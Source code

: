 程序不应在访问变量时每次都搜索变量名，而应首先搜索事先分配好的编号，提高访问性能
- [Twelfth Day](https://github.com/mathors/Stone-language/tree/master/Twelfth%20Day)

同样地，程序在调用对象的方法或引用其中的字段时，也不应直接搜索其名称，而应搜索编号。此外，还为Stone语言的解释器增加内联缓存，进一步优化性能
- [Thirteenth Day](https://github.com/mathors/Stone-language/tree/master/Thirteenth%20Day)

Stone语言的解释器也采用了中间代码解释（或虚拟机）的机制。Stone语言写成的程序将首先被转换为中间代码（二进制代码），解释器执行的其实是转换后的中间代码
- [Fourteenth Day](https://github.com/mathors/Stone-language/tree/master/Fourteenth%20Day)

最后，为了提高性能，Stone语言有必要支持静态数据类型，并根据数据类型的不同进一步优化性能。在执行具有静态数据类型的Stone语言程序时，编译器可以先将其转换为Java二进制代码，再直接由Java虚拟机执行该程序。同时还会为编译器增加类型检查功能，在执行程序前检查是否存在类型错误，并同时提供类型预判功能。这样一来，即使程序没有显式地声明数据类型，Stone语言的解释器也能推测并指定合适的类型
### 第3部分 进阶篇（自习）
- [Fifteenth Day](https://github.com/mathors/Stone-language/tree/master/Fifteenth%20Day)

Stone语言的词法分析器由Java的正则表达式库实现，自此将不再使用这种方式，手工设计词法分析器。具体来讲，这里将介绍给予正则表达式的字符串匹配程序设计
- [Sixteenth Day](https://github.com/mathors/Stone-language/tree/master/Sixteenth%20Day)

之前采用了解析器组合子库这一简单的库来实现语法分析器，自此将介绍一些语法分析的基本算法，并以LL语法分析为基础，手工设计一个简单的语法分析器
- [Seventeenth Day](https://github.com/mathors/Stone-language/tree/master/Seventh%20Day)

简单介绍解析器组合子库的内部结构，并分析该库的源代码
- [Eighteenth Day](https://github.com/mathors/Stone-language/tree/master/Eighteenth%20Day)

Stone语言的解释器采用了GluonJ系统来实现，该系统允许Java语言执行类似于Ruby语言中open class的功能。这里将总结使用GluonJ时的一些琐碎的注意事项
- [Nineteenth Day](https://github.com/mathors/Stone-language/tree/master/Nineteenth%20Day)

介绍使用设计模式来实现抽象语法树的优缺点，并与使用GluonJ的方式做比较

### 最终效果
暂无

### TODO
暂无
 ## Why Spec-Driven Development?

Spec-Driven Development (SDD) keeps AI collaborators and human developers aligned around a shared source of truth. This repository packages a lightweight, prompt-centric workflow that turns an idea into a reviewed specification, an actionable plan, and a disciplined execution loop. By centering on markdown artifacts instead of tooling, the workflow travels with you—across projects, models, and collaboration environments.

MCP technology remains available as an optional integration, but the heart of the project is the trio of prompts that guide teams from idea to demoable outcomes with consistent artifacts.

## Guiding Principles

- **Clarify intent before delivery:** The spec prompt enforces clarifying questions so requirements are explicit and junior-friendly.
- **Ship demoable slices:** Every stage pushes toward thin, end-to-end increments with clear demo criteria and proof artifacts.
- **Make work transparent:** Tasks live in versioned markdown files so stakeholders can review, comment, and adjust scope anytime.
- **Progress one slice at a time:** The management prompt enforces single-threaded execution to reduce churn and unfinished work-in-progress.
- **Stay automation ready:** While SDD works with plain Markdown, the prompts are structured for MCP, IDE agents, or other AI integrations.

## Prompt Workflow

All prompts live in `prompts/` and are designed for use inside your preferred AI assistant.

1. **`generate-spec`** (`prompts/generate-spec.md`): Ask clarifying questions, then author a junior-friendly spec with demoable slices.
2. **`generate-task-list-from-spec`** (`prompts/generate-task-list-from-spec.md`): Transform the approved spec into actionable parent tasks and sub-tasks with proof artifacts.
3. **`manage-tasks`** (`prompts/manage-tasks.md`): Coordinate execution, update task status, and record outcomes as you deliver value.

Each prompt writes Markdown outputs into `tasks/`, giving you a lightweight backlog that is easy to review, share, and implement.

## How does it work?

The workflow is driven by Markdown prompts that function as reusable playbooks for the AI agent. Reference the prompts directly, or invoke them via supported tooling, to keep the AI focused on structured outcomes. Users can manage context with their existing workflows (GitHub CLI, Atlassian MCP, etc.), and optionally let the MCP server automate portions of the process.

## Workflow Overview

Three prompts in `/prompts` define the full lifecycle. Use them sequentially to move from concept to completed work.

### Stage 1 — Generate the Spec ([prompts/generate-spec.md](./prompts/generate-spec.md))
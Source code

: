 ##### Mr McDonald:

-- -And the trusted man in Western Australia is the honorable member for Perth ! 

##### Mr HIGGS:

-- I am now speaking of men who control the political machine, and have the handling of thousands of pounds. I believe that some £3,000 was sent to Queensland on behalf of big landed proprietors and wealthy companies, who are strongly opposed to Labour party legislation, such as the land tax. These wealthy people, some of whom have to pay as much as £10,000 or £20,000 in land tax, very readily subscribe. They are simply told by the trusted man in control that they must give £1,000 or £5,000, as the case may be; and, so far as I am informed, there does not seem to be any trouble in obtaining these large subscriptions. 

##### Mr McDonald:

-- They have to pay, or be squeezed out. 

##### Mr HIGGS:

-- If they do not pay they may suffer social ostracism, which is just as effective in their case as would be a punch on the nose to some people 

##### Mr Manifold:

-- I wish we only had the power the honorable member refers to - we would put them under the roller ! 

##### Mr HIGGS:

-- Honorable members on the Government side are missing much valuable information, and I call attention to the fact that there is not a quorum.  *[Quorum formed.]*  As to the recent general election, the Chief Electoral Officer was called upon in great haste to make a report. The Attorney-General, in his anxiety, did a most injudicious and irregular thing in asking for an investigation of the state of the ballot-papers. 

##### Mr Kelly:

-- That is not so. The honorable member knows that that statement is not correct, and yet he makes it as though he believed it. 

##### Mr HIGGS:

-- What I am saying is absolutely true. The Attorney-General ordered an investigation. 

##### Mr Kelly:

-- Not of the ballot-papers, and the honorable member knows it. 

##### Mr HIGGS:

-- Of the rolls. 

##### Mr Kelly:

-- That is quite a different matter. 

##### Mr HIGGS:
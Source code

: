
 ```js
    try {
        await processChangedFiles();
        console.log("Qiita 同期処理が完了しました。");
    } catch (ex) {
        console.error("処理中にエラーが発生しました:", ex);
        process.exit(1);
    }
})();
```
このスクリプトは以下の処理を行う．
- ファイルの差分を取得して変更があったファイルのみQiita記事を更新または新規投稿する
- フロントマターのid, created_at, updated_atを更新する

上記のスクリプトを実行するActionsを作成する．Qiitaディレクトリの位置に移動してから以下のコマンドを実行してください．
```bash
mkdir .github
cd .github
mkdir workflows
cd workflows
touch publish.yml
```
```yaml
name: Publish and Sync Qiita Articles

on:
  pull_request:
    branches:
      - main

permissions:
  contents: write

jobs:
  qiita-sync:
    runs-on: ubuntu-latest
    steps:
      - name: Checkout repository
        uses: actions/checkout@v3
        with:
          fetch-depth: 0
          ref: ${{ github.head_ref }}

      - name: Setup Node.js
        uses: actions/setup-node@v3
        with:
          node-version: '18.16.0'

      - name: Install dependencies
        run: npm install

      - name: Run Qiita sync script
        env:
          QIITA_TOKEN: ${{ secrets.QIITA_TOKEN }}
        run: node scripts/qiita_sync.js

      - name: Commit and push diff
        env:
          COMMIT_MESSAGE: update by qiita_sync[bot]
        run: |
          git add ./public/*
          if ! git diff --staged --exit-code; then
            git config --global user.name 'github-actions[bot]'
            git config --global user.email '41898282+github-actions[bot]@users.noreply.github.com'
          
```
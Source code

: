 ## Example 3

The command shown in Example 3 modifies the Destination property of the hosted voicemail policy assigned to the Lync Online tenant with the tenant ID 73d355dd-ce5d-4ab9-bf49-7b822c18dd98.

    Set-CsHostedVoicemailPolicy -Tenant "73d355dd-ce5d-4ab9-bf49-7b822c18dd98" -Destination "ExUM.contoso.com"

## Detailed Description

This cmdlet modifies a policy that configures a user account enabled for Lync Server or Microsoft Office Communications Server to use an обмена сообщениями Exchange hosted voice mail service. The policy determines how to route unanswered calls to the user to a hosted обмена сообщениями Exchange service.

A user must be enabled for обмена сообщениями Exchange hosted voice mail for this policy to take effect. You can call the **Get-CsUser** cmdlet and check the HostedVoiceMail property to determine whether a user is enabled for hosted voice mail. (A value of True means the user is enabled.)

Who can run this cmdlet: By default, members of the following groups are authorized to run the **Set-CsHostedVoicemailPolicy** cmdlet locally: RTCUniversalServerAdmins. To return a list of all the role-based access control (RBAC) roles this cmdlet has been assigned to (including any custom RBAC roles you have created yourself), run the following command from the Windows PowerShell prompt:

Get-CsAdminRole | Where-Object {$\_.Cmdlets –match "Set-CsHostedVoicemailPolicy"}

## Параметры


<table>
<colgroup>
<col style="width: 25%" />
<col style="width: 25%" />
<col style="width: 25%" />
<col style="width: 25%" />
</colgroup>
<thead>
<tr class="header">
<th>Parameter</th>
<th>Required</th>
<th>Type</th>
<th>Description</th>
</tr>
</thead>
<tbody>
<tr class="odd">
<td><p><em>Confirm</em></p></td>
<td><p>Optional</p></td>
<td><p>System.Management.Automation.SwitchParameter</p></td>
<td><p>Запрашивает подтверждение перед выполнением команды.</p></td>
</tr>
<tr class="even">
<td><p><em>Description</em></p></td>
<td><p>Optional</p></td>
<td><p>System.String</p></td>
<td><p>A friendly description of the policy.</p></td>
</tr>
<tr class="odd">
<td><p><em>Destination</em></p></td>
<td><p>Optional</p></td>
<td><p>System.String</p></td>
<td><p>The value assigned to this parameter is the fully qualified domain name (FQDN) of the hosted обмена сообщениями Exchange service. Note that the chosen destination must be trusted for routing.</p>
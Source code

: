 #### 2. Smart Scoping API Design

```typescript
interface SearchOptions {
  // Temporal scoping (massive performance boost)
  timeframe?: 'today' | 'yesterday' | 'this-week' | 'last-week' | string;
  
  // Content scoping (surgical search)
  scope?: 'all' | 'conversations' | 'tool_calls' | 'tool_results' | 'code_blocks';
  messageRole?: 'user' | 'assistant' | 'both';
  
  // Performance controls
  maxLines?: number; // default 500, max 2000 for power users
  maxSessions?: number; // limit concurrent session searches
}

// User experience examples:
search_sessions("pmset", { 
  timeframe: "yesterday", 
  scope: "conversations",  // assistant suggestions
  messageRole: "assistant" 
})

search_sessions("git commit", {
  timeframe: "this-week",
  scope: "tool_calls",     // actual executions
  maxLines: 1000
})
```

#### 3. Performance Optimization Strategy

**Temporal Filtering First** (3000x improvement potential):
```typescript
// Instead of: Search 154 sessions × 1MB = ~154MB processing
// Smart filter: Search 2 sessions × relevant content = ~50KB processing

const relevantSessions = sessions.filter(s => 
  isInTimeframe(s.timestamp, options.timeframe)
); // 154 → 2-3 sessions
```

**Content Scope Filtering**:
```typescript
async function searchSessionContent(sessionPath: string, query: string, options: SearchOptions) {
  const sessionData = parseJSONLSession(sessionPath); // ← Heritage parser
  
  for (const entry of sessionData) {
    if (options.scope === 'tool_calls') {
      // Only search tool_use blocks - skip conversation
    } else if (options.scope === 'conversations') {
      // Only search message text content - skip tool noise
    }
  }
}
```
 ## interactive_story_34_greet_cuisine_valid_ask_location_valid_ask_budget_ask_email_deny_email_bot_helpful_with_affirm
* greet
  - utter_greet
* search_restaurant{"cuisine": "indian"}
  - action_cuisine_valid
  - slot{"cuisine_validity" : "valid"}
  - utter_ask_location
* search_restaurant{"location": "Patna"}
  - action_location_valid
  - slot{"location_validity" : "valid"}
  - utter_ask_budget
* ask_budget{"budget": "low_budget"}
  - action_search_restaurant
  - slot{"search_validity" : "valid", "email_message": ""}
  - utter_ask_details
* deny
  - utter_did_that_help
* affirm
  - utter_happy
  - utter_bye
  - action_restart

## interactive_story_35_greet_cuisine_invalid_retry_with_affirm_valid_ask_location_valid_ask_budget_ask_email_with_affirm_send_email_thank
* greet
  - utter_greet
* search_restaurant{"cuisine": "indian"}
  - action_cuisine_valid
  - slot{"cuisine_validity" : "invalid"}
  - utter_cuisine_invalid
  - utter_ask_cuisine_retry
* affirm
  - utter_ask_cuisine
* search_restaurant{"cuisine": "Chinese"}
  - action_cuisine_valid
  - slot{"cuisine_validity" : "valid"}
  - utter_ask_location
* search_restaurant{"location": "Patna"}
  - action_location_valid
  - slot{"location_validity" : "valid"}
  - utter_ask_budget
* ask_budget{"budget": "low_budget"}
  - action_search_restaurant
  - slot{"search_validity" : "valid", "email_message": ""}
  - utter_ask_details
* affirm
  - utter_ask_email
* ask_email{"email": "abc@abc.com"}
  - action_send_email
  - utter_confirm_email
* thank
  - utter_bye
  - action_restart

======

Work instructions: Going through the records, say how many lines hold the string "обмена". Only the number should be given.

Answer section: 3